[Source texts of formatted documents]
· · · · · · ·

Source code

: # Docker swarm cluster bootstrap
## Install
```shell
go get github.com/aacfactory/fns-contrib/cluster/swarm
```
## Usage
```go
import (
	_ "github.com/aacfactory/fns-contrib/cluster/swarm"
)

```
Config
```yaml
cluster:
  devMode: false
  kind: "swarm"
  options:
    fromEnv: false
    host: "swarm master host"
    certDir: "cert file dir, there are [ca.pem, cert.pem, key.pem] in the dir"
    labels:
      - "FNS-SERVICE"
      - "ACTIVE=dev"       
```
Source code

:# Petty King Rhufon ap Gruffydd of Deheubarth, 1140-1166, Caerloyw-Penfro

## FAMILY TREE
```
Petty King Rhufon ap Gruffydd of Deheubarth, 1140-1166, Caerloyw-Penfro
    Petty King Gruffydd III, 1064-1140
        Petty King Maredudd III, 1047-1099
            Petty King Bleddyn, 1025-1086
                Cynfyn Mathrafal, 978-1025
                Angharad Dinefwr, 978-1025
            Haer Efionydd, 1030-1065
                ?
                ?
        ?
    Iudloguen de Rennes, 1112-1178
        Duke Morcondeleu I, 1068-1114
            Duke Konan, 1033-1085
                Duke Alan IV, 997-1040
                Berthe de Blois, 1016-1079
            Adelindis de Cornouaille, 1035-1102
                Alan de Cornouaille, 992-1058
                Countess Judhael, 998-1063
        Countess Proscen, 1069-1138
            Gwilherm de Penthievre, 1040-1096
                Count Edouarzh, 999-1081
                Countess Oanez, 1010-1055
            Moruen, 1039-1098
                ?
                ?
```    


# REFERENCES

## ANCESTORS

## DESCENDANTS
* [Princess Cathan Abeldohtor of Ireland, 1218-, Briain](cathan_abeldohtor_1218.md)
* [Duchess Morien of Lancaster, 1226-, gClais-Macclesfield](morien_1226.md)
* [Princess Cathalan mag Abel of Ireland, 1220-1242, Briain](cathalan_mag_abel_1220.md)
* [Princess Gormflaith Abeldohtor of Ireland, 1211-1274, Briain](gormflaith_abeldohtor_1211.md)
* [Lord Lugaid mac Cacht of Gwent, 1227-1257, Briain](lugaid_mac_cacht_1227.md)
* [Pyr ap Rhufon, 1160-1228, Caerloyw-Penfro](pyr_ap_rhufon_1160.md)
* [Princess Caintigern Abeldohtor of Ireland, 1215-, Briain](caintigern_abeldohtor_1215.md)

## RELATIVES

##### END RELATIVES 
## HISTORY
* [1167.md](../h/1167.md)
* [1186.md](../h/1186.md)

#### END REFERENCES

· · · · · · ·

:: PROBLEM ::
Reproduce each line of the records in which "aacfactory" appears.

:: RESPONSE AREA ::
go get github.com/aacfactory/fns-contrib/cluster/swarm
	_ "github.com/aacfactory/fns-contrib/cluster/swarm"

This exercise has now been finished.